DATASET RECORDS:

*-*-*

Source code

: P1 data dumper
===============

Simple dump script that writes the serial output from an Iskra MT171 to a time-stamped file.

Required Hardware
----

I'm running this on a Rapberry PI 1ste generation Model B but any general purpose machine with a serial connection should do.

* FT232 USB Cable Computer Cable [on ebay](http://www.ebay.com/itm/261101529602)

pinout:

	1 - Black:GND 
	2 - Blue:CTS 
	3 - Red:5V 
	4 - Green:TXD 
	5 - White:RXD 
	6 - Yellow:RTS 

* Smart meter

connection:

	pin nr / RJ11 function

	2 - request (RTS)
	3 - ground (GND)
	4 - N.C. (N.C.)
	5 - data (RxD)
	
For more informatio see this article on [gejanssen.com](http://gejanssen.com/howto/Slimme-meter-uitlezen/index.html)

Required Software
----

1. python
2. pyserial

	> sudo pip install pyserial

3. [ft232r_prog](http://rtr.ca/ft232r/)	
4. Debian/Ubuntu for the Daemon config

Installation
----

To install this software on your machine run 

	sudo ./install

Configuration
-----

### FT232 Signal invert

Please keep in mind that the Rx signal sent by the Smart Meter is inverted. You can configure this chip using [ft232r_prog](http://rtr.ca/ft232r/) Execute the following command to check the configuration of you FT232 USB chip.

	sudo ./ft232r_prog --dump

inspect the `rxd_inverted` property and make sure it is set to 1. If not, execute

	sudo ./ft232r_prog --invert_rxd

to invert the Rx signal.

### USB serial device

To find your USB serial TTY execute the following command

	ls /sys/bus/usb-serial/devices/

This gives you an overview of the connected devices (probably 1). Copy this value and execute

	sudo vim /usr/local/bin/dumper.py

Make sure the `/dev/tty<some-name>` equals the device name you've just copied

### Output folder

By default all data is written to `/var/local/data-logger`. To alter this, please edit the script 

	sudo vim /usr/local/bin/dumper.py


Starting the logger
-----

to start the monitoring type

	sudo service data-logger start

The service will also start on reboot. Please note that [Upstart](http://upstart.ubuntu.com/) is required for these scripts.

*-*-*

Of the lines above, count those containing the word "connection", and give the number by itself.

2